***
Akulah permaisuri sekaligus wayang kulit. Kembali dari alam kubur dan menari di bentang layar.
Kulitmu menghangatkan tanganku.
"Aku merindukannya," kamu berbisik. "Aku sangat merindukannya."
Dan aku memainkan dirimu di layar yang bersinar dengan cahaya lembut. Aku membawa kisah bayanganmu: yang terbaik yang kamu sendiri tak tahu tentangnya.
Aku bukan tokoh, aku adalah pertunjukan. Tulang rusukku menjadi jembatan, jari-jariku menjadi awan mendung yang mengancam turun hujan.
Wajahku adalah wajahnya, beralih rupa senyum lembut. Jari kakiku menjadi angsa di kolam yang kalian beri umpan, dan meskipun tidak melihatnya, kamu merasakan sentuhan bahunya menempel di pundakmu.
Kamu mengira pohon-pohon, jembatan, angsa dan awan hal yang nyata, bayang-bayang yang keluar dari ingatanmu. Kamu pikir aku dia, kekasihmu, saat kita menari berdasarkan kenangan.
Kamu menyentuh tanganku yang bengkok, memasukkan kenangan baru ke dalamnya. Aku terkesiap saat aku terpotong-potong menjadi siluet. Menjadi dia, menjadi pekarangan, menjadi apartemen, menjadi perjalanan yang tidak pernah berhasil, menjadi bayangan, menjadi saat-saat terakhir yang memilukan.
Aku menjadi mimpi bukan kenangan. Meraihmu untuk terakhir kalinya dan kamu memberi tahuku semua hal yang ingin kamu katakan, semua hal yang telah kamu pelajari dan lihat dan lakukan sejak saat itu. Dan aku bangga padamu, seperti yang kamu inginkan.
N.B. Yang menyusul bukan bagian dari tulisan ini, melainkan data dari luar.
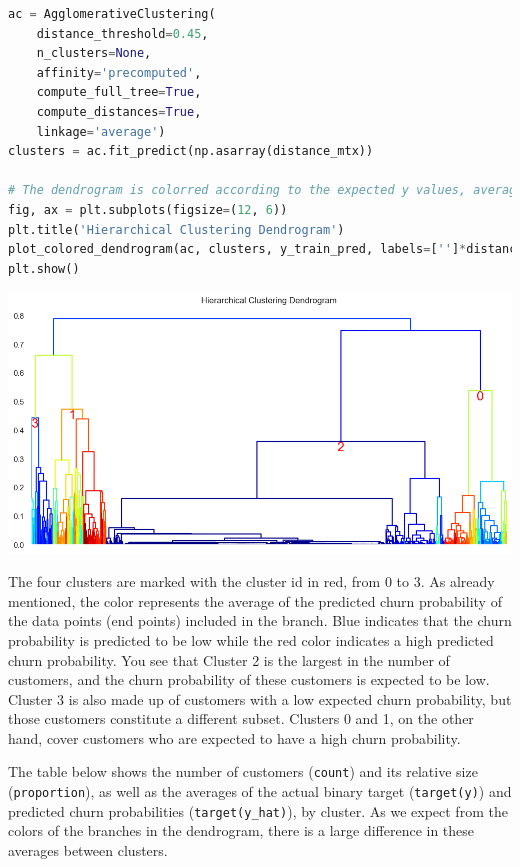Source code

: \documentclass{article}
\begin{document}
\begin{lstlisting}[language=Python]
ac = AgglomerativeClustering(
    distance_threshold=0.45, 
    n_clusters=None, 
    affinity='precomputed',
    compute_full_tree=True, 
    compute_distances=True, 
    linkage='average')
clusters = ac.fit_predict(np.asarray(distance_mtx))

# The dendrogram is colorred according to the expected y values, averaged at each node.
fig, ax = plt.subplots(figsize=(12, 6)) 
plt.title('Hierarchical Clustering Dendrogram')
plot_colored_dendrogram(ac, clusters, y_train_pred, labels=['']*distance_mtx.shape[0])
plt.show()
\end{lstlisting}

\includegraphics[width=1\textwidth]{dendrogram_depth3_colored_thres060}

The four clusters are marked with the cluster id in red, from 0 to 3. As already mentioned, the color represents the average of the predicted churn probability of the data points (end points) included in the branch. Blue indicates that the churn probability is predicted to be low while the red color indicates a high predicted churn probability. You see that Cluster 2 is the largest in the number of customers, and the churn probability of these customers is expected to be low. Cluster 3 is also made up of customers with a low expected churn probability, but those customers constitute a different subset. Clusters 0 and 1, on the other hand, cover customers who are expected to have a high churn probability. 

The table below shows the number of customers (\verb|count|) and its relative size (\verb|proportion|), as well as the averages of the actual binary target (\verb|target(y)|) and predicted churn probabilities (\verb|target(y_hat)|), by cluster. As we expect from the colors of the branches in the dendrogram, there is a large difference in these averages between clusters.
\end{document}
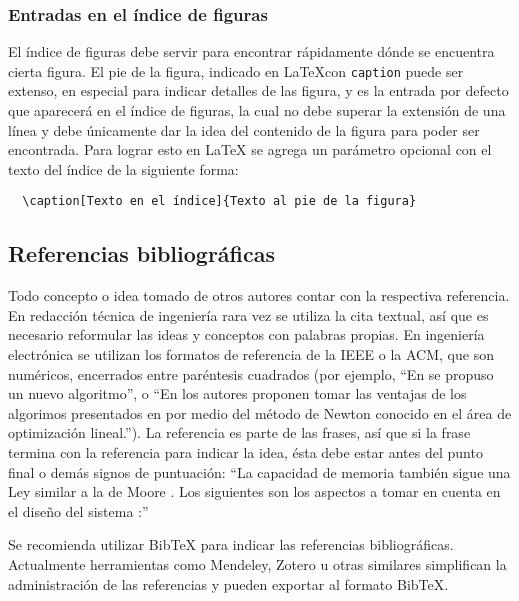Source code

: \subsubsection{Entradas en el índice de figuras}

El índice de figuras debe servir para encontrar rápidamente dónde se
encuentra cierta figura.  El pie de la figura, indicado en \LaTeX con
\texttt{caption} puede ser extenso, en especial para indicar detalles
de las figura, y es la entrada por defecto que aparecerá en el índice
de figuras, la cual no debe superar la extensión de una línea y debe
únicamente dar la idea del contenido de la figura para poder ser
encontrada.  Para lograr esto en \LaTeX{} se agrega un parámetro
opcional con el texto del índice de la siguiente forma:
\begin{verbatim}
  \caption[Texto en el índice]{Texto al pie de la figura}
\end{verbatim}

\subsection{Referencias bibliográficas}

Todo concepto o idea tomado de otros autores contar con la respectiva
referencia. En redacción técnica de ingeniería rara vez se utiliza la cita
textual, así que es necesario reformular las ideas y conceptos con palabras
propias. En ingeniería electrónica se utilizan los formatos de referencia de la
IEEE o la ACM, que son numéricos, encerrados entre paréntesis cuadrados (por
ejemplo, ``En \cite{Davis1963} se propuso un nuevo algoritmo'', o ``En
\cite{ProakisManolakis1998} los autores proponen tomar las ventajas de los
algorimos presentados en \cite{Oppenheim1998,Roberts2005,Haykin2001} por medio
del método de Newton \cite{Burrus1998} conocido en el área de optimización
lineal.''). La referencia es parte de las frases, así que si la frase termina
con la referencia para indicar la idea, ésta debe estar antes del punto final o
demás signos de puntuación: ``La capacidad de memoria también sigue una Ley
similar a la de Moore \cite{Octave}. Los siguientes son los aspectos a tomar en
cuenta en el diseño del sistema \cite{Lindner2002}:''

Se recomienda utilizar BibTeX para indicar las referencias
bibliográficas.  Actualmente herramientas como Mendeley, Zotero u
otras similares simplifican la administración de las referencias y
pueden exportar al formato BibTeX.

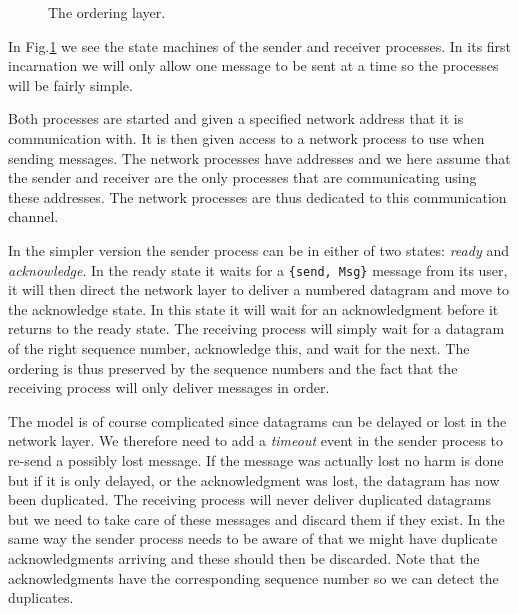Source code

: \documentclass[a4paper,11pt]{article}
\begin{document}
\begin{figure}
\begin{adjustwidth}{-3cm}{-3cm}
\begin{subfigure}[b]{6cm}
{}
\end{subfigure}

\caption{The ordering layer.}
\label{fig:order}
\end{adjustwidth}
\end{figure}

In Fig.\ref{fig:order} we see the state machines of the sender and
receiver processes. In its first incarnation we will only allow one
message to be sent at a time so the processes will be fairly simple.

Both processes are started and given a specified network address that
it is communication with. It is then given access to a network process
to use when sending messages. The network processes have addresses and
we here assume that the sender and receiver are the only processes
that are communicating using these addresses. The network processes are
thus dedicated to this communication channel.


In the simpler version the sender process can be in either of two
states: {\em ready} and {\em acknowledge}. In the ready state it waits
for a {\tt \{send, Msg\}} message from its user, it will then direct
the network layer to deliver a numbered datagram and move to the
acknowledge state. In this state it will wait for an acknowledgment
before it returns to the ready state. The receiving process will
simply wait for a datagram of the right sequence number, acknowledge
this, and wait for the next. The ordering is thus preserved by the
sequence numbers and the fact that the receiving process will only
deliver messages in order.

The model is of course complicated since datagrams can be delayed or
lost in the network layer. We therefore need to add a {\em timeout}
event in the sender process to re-send a possibly lost message. If the
message was actually lost no harm is done but if it is only delayed,
or the acknowledgment was lost, the datagram has now been
duplicated. The receiving process will never deliver duplicated
datagrams but we need to take care of these messages and discard them
if they exist. In the same way the sender process needs to be aware of
that we might have duplicate acknowledgments arriving and these should
then be discarded. Note that the acknowledgments have the
corresponding sequence number so we can detect the duplicates.
\end{document}

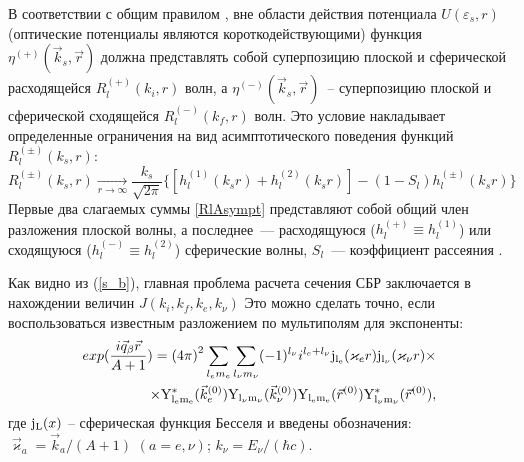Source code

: В соответствии с общим правилом \cite{landau}, вне области действия потенциала
$U(\varepsilon_s,r)$ (оптические потенциалы являются
короткодействующими) функция $\eta^{(+)} (\vec k_s, \vec r)$ должна представлять собой
суперпозицию плоской и сферической расходящейся $R_l^{(+)}(k_i,r)$ волн,
а $\eta^{(-)} (\vec k_s, \vec r)$~--
суперпозицию плоской и сферической сходящейся $R_l^{(-)}(k_f,r)$ волн.
Это условие накладывает
определенные ограничения на вид асимптотического поведения функций
$R_l^{(\pm)}(k_s,r)$:
\begin{equation}
\label{RlAsympt}
R_l^{(\pm)}(k_s,r)\xrightarrow[r\to\infty]{}\frac{k_s}{\sqrt{2\pi}}%
\{[h_l^{(1)}(k_sr)+h_l^{(2)}(k_sr)]-(1-S_l)h_l^{(\pm)}(k_sr)\}
\end{equation}
Первые два слагаемых суммы \eqref{RlAsympt} представляют собой общий член
разложения плоской волны, а последнее~---
расходящуюся ($h_l^{(+)}\equiv h_l^{(1)}$)
или сходящуюся ($h_l^{(-)}\equiv h_l^{(2)}$) сферические волны,
$S_l$~--- коэффициент рассеяния \cite{landau}.


Как видно из (\ref{s_b}), главная проблема расчета сечения СБР
заключается в нахождении величин $J(k_i,k_f,k_e,k_\nu)$
Это можно сделать точно, если воспользоваться известным разложением
по мультиполям для экспоненты:
\begin{eqnarray}\label{exp}
exp({i\vec q_\beta \vec r \over A+1})={(4\pi)}^2 \sum_{l_e m_e}
\sum_{l_\nu m_\nu}(-1)^{l_\nu} i^{l_e+l_\nu} {\rm j_{l_e}}(\varkappa_e r)
{\rm j_{l_\nu}}(\varkappa_\nu r)\times \nonumber \\
\times {\rm Y^*_{l_e m_e}}(\vec k^{(0)}_e)
{\rm Y_{l_\nu m_\nu}}(\vec k^{(0)}_\nu){\rm Y_{l_e m_e}}(\vec r^{(0)})
{\rm Y^*_{l_\nu m_\nu}}(\vec r^{(0)}),
\end{eqnarray}
где ${\rm j_L}(x)$ -- сферическая функция Бесселя и введены обозначения:
$\vec \varkappa_a=\vec k_a/(A+1)$ $(a=e,\nu)$; $k_\nu=E_\nu/(\hbar c)$.

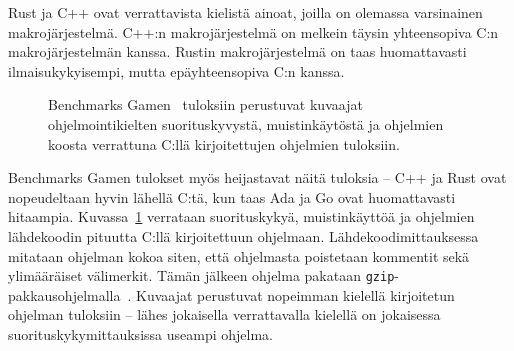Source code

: Rust ja C++ ovat verrattavista kielistä ainoat, joilla on olemassa varsinainen
makrojärjestelmä. C++:n makrojärjestelmä on melkein täysin yhteensopiva C:n
makrojärjestelmän kanssa. Rustin makrojärjestelmä on taas huomattavasti
ilmaisukykyisempi, mutta epäyhteensopiva C:n kanssa.

\newpage

\begin{figure}[ht!]
    \begin{adjustbox}{center}
    \begin{minipage}{1.15\textwidth}
    \begin{minipage}{0.5\textwidth}
        
        \vspace*{-0.8cm}
    \end{minipage}
    \begin{minipage}{0.5\textwidth}
        
        \vspace*{-0.9cm}
    \end{minipage}
    \end{minipage}
    \end{adjustbox}
    \begin{adjustbox}{center}
    \begin{minipage}{1.15\textwidth}
    \end{minipage}
    \end{adjustbox}
    \caption{
        Benchmarks Gamen~\citep[tiedot haettu 10.1.2019]{benchmarks} tuloksiin
        perustuvat kuvaajat ohjelmointikielten suorituskyvystä, muistinkäytöstä
        ja ohjelmien koosta verrattuna C:llä kirjoitettujen ohjelmien
        tuloksiin.}
    \label{fig:benchmarksgame}
\end{figure}

\FloatBarrier

Benchmarks Gamen tulokset myös heijastavat näitä tuloksia -- C++ ja Rust ovat
nopeudeltaan hyvin lähellä C:tä, kun taas Ada ja Go ovat huomattavasti
hitaampia. Kuvassa~\ref{fig:benchmarksgame} verrataan suorituskykyä,
muistinkäyttöä ja ohjelmien lähdekoodin pituutta C:llä kirjoitettuun ohjelmaan.
Lähdekoodimittauksessa mitataan ohjelman kokoa siten, että ohjelmasta
poistetaan kommentit sekä ylimääräiset välimerkit. Tämän jälkeen ohjelma
pakataan \texttt{gzip}-pakkausohjelmalla~\citep{howmeasured}. Kuvaajat
perustuvat nopeimman kielellä kirjoitetun ohjelman tuloksiin -- lähes
jokaisella verrattavalla kielellä on jokaisessa suorituskykymittauksissa
useampi ohjelma.

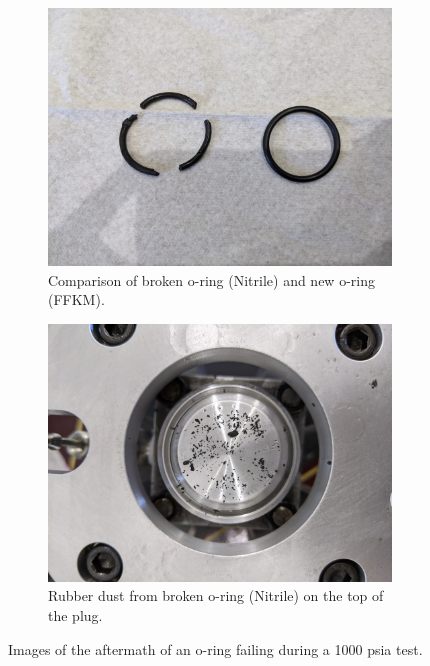 \begin{figure}[htpb]
    \vspace{16pt}
    \centering
    \begin{subfigure}[t]{0.45\textwidth}
        \centering
        \includegraphics[width=\textwidth]{design/photos/Broken_Oring_Comparison.jpg}
        \caption{Comparison of broken o-ring (Nitrile) and new o-ring (FFKM).}
        \label{fig:broken oring comp}
    \end{subfigure}
    \hfill
    \begin{subfigure}[t]{0.45\textwidth}
        \centering
        \includegraphics[width=\textwidth]{design/photos/Oring_Dust_Plug.jpg}
        \caption{Rubber dust from broken o-ring (Nitrile) on the top of the plug.}
        \label{fig:broken oring dust}
    \end{subfigure}
    \caption{Images of the aftermath of an o-ring failing during a 1000 psia test.}
    \label{fig:broken oring 2}
    \vspace{16pt}
\end{figure}
%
Dan kamu berbicara dengan bayanganku seolah-olah kata-kata bisa menghentikan kematian, seakan-akan hujan akan menghapus air mata, seperti cerita kita tidak akan pernah berakhir.
Kamu tak menampak bentukku yang terpecah-pecah, menjadi gumpalan jaringan yang ditata ulang dan berkerut. Tulang-tulangku mengecil dan tumbuh untuk memberi substansi pada mimpimu, kulit tertarik dan menjadi anyaman renda. Mataku yang hanya sebelah adalah kolam tenang yang mengawasimu, mata kekasihmu.